═════ PROVIDED MATERIAL ═════

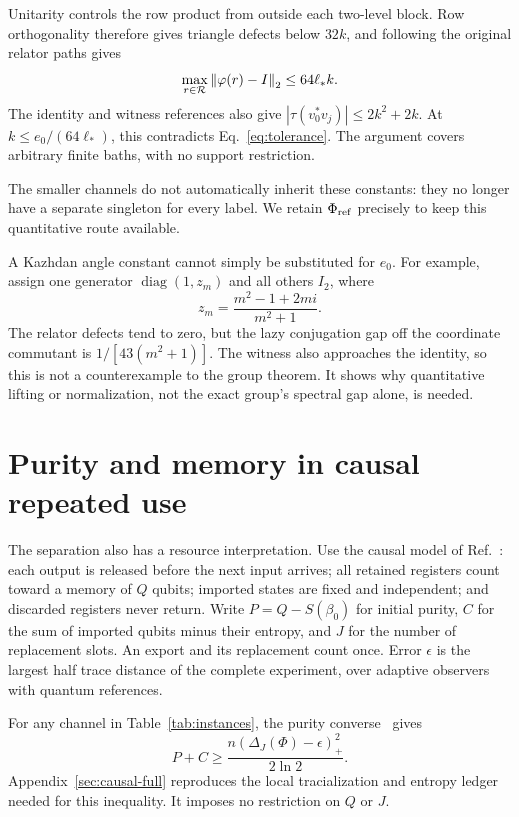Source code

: \documentclass[11pt]{article}
\begin{document}
Unitarity controls the row product from outside each two-level block. Row orthogonality
therefore gives triangle defects below $32k$, and following the original relator paths gives
\[
 \max_{r\in\Rel}\nnorm{\varphi(r)-I}_2\le64\ell_*k.
\]
The identity and witness references also give
$|\tau(v_0^*v_j)|\le2k^2+2k$. At $k\le e_0/(64\ell_*)$, this contradicts
Eq.~\eqref{eq:tolerance}. The argument covers arbitrary finite baths, with no support
restriction.

The smaller channels do not automatically inherit these constants: they no longer have a
separate singleton for every label. We retain $\Phi_\full$ precisely to keep this
quantitative route available.

A Kazhdan angle constant cannot simply be substituted for $e_0$. For example, assign one
generator $\operatorname{diag}(1,z_m)$ and all others $I_2$, where
\[
 z_m=\frac{m^2-1+2mi}{m^2+1}.
\]
The relator defects tend to zero, but the lazy conjugation gap off the coordinate commutant
is $1/[43(m^2+1)]$. The witness also approaches the identity, so this is not a
counterexample to the group theorem. It shows why quantitative lifting or normalization,
not the exact group's spectral gap alone, is needed.

\section{Purity and memory in causal repeated use}\label{sec:causal}

The separation also has a resource interpretation. Use the causal model of
Ref.~\cite[Definition~2.3]{causal}: each output is released before the next input arrives; all retained
registers count toward a memory of $Q$ qubits; imported states are fixed and independent;
and discarded registers never return. Write $P=Q-S(\beta_0)$ for initial purity,
$C$ for the sum of imported qubits minus their entropy, and $J$ for the number of
replacement slots. An export and its replacement count once. Error $\epsilon$ is the
largest half trace distance of the complete experiment, over adaptive observers with
quantum references.

For any channel in Table~\ref{tab:instances}, the purity converse~\cite[Theorem~3.2(b)]{causal} gives
\begin{equation}
 P+C\ge\frac{n(\Delta_J(\Phi)-\epsilon)_+^2}{2\ln2}.
 \label{eq:purity}
\end{equation}
Appendix~\ref{sec:causal-full} reproduces the local tracialization and entropy ledger needed for this
inequality. It imposes no restriction on $Q$ or $J$.
\end{document}

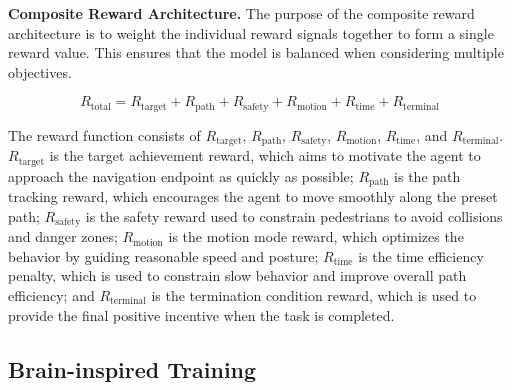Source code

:\documentclass[lettersize,journal]{IEEEtran}
\begin{document}
\textbf{Composite Reward Architecture.}
%
The purpose of the composite reward architecture is to weight the individual reward signals together to form a single reward value. 
This ensures that the model is balanced when considering multiple objectives.

\begin{equation}
	R_{\text{total}} = R_{\text{target}} + R_{\text{path}} + R_{\text{safety}} + R_{\text{motion}} + R_{\text{time}} + R_{\text{terminal}}
\end{equation}

The reward function consists of \( R_{\text{target}} \), \( R_{\text{path}} \), \( R_{\text{safety}} \), \( R_{\text{motion}} \), \( R_{\text{time}} \), and \( R_{\text{terminal}} \). 
\( R_{\text{target}} \) is the target achievement reward, which aims to motivate the agent to approach the navigation endpoint as quickly as possible; 
\( R_{\text{path}} \) is the path tracking reward, which encourages the agent to move smoothly along the preset path; 
\( R_{\text{safety}} \) is the safety reward used to constrain pedestrians to avoid collisions and danger zones; 
\( R_{\text{motion}} \) is the motion mode reward, which optimizes the behavior by guiding reasonable speed and posture; 
\( R_{\text{time}} \) is the time efficiency penalty, which is used to constrain slow behavior and improve overall path efficiency; 
and \( R_{\text{terminal}} \) is the termination condition reward, which is used to provide the final positive incentive when the task is completed.






\subsection{Brain-inspired Training}




\end{document}
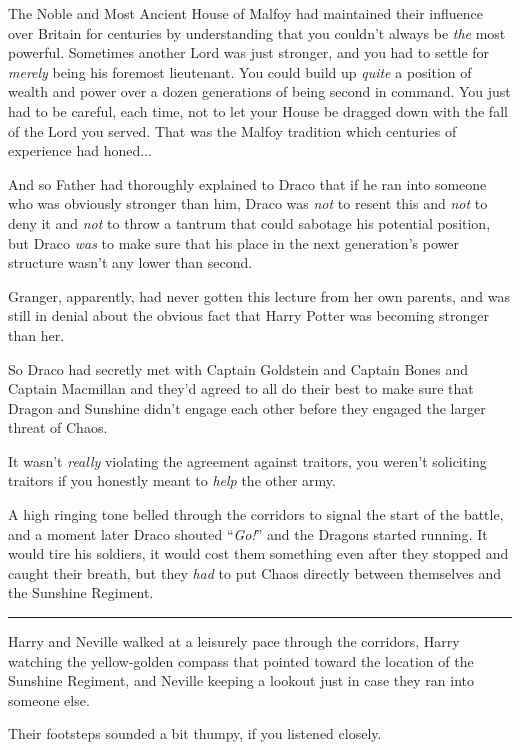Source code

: The Noble and Most Ancient House of Malfoy had maintained their influence over Britain for centuries by understanding that you couldn't always be \emph{the} most powerful. Sometimes another Lord was just stronger, and you had to settle for \emph{merely} being his foremost lieutenant. You could build up \emph{quite} a position of wealth and power over a dozen generations of being second in command. You just had to be careful, each time, not to let your House be dragged down with the fall of the Lord you served. That was the Malfoy tradition which centuries of experience had honed...

And so Father had thoroughly explained to Draco that if he ran into someone who was obviously stronger than him, Draco was \emph{not} to resent this and \emph{not} to deny it and \emph{not} to throw a tantrum that could sabotage his potential position, but Draco \emph{was} to make sure that his place in the next generation's power structure wasn't any lower than second.

Granger, apparently, had never gotten this lecture from her own parents, and was still in denial about the obvious fact that Harry Potter was becoming stronger than her.

So Draco had secretly met with Captain Goldstein and Captain Bones and Captain Macmillan and they'd agreed to all do their best to make sure that Dragon and Sunshine didn't engage each other before they engaged the larger threat of Chaos.

It wasn't \emph{really} violating the agreement against traitors, you weren't soliciting traitors if you honestly meant to \emph{help} the other army.

A high ringing tone belled through the corridors to signal the start of the battle, and a moment later Draco shouted ``\emph{Go!}'' and the Dragons started running. It would tire his soldiers, it would cost them something even after they stopped and caught their breath, but they \emph{had} to put Chaos directly between themselves and the Sunshine Regiment.

\begin{center}\rule{3in}{0.4pt}\end{center}

Harry and Neville walked at a leisurely pace through the corridors, Harry watching the yellow-golden compass that pointed toward the location of the Sunshine Regiment, and Neville keeping a lookout just in case they ran into someone else.

Their footsteps sounded a bit thumpy, if you listened closely.

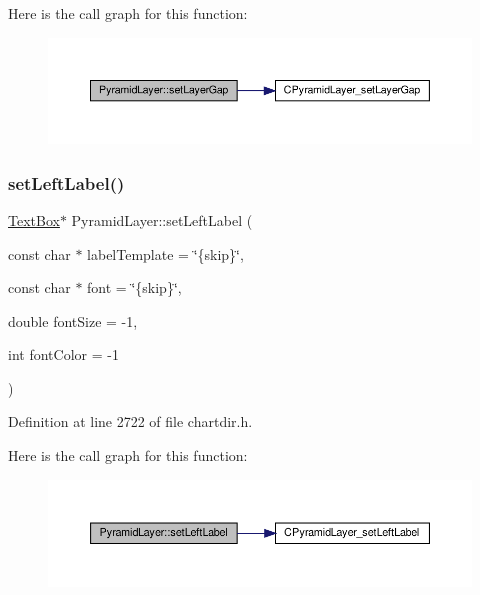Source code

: Here is the call graph for this function\+:
\nopagebreak
\begin{figure}[H]
\begin{center}
\leavevmode
\includegraphics[width=350pt]{class_pyramid_layer_abece35f4e8b47f64c7d7fa1ed45d4281_cgraph}
\end{center}
\end{figure}
\mbox{\label{class_pyramid_layer_a47110e38cda797ccd23c9dd37bac8d80}} 
\subsubsection{\texorpdfstring{set\+Left\+Label()}{setLeftLabel()}}
{\footnotesize\ttfamily \hyperlink{class_text_box}{Text\+Box}$\ast$ Pyramid\+Layer\+::set\+Left\+Label (\begin{DoxyParamCaption}\item[{const char $\ast$}]{label\+Template = {\ttfamily \char`\"{}\{skip\}\char`\"{}},  }\item[{const char $\ast$}]{font = {\ttfamily \char`\"{}\{skip\}\char`\"{}},  }\item[{double}]{font\+Size = {\ttfamily -\/1},  }\item[{int}]{font\+Color = {\ttfamily -\/1} }\end{DoxyParamCaption})\hspace{0.3cm}{\ttfamily [inline]}}



Definition at line 2722 of file chartdir.\+h.

Here is the call graph for this function\+:
\nopagebreak
\begin{figure}[H]
\begin{center}
\leavevmode
\includegraphics[width=350pt]{class_pyramid_layer_a47110e38cda797ccd23c9dd37bac8d80_cgraph}
\end{center}
\end{figure}
\mbox{\label{class_pyramid_layer_ab9f1119330312a09c4a9b02681cdb955}} 
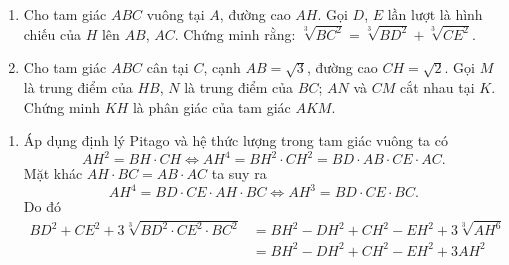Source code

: \begin{ex}%
	\begin{enumerate}
		\item Cho tam giác $ABC$ vuông tại $A$, đường cao $AH$. Gọi $D$, $E$ lần lượt là hình chiếu của $H$ lên $AB$, $AC$. Chứng minh rằng: $\sqrt[3]{BC^2} =  \sqrt[3]{BD^2} + \sqrt[3]{CE^2}$.
		\item  Cho tam giác $ABC$ cân tại $C$, cạnh $AB = \sqrt{3}$, đường cao $CH = \sqrt{2}$. Gọi $M$ là trung điểm của $HB$, $N$ là trung điểm của $BC$; $AN$ và $CM$ cắt nhau tại $K$. Chứng minh $KH$ là phân giác của tam giác $AKM$.
		\end{enumerate}
	\loigiai
	{
\begin{enumerate}
\item  
{}	
	Áp dụng định lý Pitago và hệ thức lượng trong tam giác vuông ta có
$$AH^2 = BH\cdot CH\Leftrightarrow AH^{4} = BH^{2}\cdot CH^{2} = BD\cdot AB\cdot CE\cdot AC.$$
Mặt khác $AH\cdot BC = AB\cdot AC$ ta suy ra
$$AH^{4} = BD\cdot CE\cdot AH\cdot BC\Leftrightarrow AH^{3} =  BD\cdot CE\cdot BC.$$ 
Do đó 
\begin{align*}
BD^2 + CE^2 + 3\sqrt[3]{BD^2\cdot CE^2\cdot BC^2} &= BH^2 - DH^2 + CH^2 - EH^2 + 3\sqrt[3]{AH^6}\\
&= BH^2 - DH^2 + CH^2 - EH^2 + 3AH^2\\

\end{align*}
\end{enumerate}}
\end{ex}
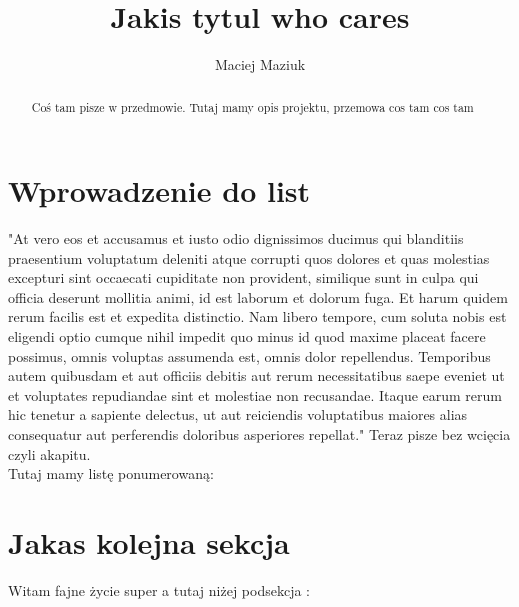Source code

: \documentclass[12pt,a4paper]{article}
\title{Jakis tytul who cares}
\author{Maciej Maziuk}
\begin{document}
\maketitle
\begin{abstract}
    Coś tam pisze w przedmowie. Tutaj mamy opis projektu, przemowa cos tam cos tam
\end{abstract}

\section{Wprowadzenie do list}

"At vero eos et accusamus et iusto odio dignissimos ducimus qui blanditiis praesentium voluptatum deleniti atque corrupti quos dolores et quas molestias excepturi sint occaecati cupiditate non provident, similique sunt in culpa qui officia deserunt mollitia animi, id est laborum et dolorum fuga. Et harum quidem rerum facilis est et expedita distinctio. Nam libero tempore, cum soluta nobis est eligendi optio cumque nihil impedit quo minus id quod maxime placeat facere possimus, omnis voluptas assumenda est, omnis dolor repellendus. Temporibus autem quibusdam et aut officiis debitis aut rerum necessitatibus saepe eveniet ut et voluptates repudiandae sint et molestiae non recusandae. Itaque earum rerum hic tenetur a sapiente delectus, ut aut reiciendis voluptatibus maiores alias consequatur aut perferendis doloribus asperiores repellat."
\noindent Teraz pisze bez wcięcia czyli akapitu. \\
Tutaj mamy listę ponumerowaną: 


\section{Jakas kolejna sekcja}

Witam fajne życie super a tutaj niżej podsekcja : 
\end{document}

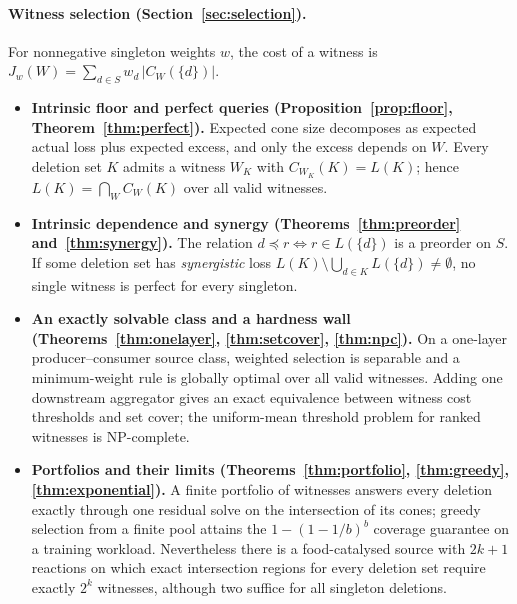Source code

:\documentclass[11pt,a4paper]{article}
\theoremstyle{plain}
\theoremstyle{definition}
\theoremstyle{remark}
\begin{document}
\paragraph{Witness selection (Section~\ref{sec:selection}).}
For nonnegative singleton weights $w$, the cost of a witness is $J_w(W)=\sum_{d\in S}w_d\,|C_W(\{d\})|$.
\begin{itemize}
\item \textbf{Intrinsic floor and perfect queries (Proposition~\ref{prop:floor}, Theorem~\ref{thm:perfect}).} Expected cone size decomposes as expected actual loss plus expected excess, and only the excess depends on $W$. Every deletion set $K$ admits a witness $W_K$ with $C_{W_K}(K)=L(K)$; hence $L(K)=\bigcap_W C_W(K)$ over all valid witnesses.
\item \textbf{Intrinsic dependence and synergy (Theorems~\ref{thm:preorder} and~\ref{thm:synergy}).} The relation $d\preccurlyeq r\iff r\in L(\{d\})$ is a preorder on $S$. If some deletion set has \emph{synergistic} loss $L(K)\setminus\bigcup_{d\in K}L(\{d\})\neq\emptyset$, no single witness is perfect for every singleton.
\item \textbf{An exactly solvable class and a hardness wall (Theorems~\ref{thm:onelayer}, \ref{thm:setcover}, \ref{thm:npc}).} On a one-layer producer--consumer source class, weighted selection is separable and a minimum-weight rule is globally optimal over all valid witnesses. Adding one downstream aggregator gives an exact equivalence between witness cost thresholds and set cover; the uniform-mean threshold problem for ranked witnesses is NP-complete.
\item \textbf{Portfolios and their limits (Theorems~\ref{thm:portfolio}, \ref{thm:greedy}, \ref{thm:exponential}).} A finite portfolio of witnesses answers every deletion exactly through one residual solve on the intersection of its cones; greedy selection from a finite pool attains the $1-(1-1/b)^{b}$ coverage guarantee on a training workload. Nevertheless there is a food-catalysed source with $2k+1$ reactions on which exact intersection regions for every deletion set require exactly $2^{k}$ witnesses, although two suffice for all singleton deletions.
\end{itemize}
\end{document}
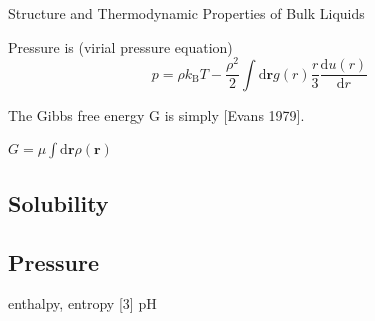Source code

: Structure and Thermodynamic Properties of Bulk Liquids

Pressure is (virial pressure equation) 
\begin{equation}
p=\rho k_{\mathrm{B}}T-\dfrac{\rho^{2}}{2}\int\mathrm{d}\mathbf{r}g(r)\frac{r}{3}\frac{\mathrm{d}u(r)}{\mathrm{d}r}
\end{equation}


The Gibbs free energy G is simply {[}Evans 1979{]}.

$G=\mu\int\mathrm{d}\mathbf{r}\rho(\mathbf{r})$


\subsection{Solubility}


\subsection{Pressure}

enthalpy, entropy {[}3{]} pH
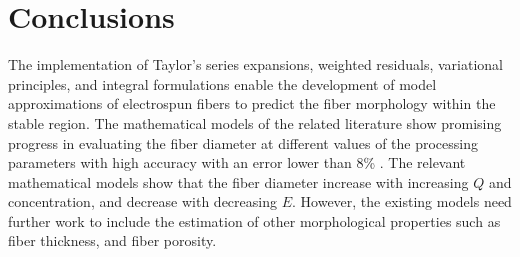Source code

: \chapter{Conclusions} %

\label{Chapter:Conclusions}

The implementation of Taylor's series expansions, weighted residuals, variational principles, and integral formulations enable the development of model approximations of electrospun fibers to predict the fiber morphology within the stable region. The mathematical models of the related literature \cite{Feng2002, Gupta2004, Helgeson2008, Hohman2001, Reneker2006, Roozemond2007, Taylor1969, Yarin2011} show promising progress in evaluating the fiber diameter at different values of the processing parameters with high accuracy with an error lower than 8\% \cite{Nagham2017}. The relevant mathematical models show that the fiber diameter increase with increasing $Q$ and concentration, and decrease with decreasing $E$. However, the existing models need further work to include the estimation of other morphological properties such as fiber thickness, and fiber porosity.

═════

- [WORK INSTRUCTION] The word "memory" may occur in lines of the data above; say how many lines hold it, giving only the number.

- [EXERCISE SOLUTION] 2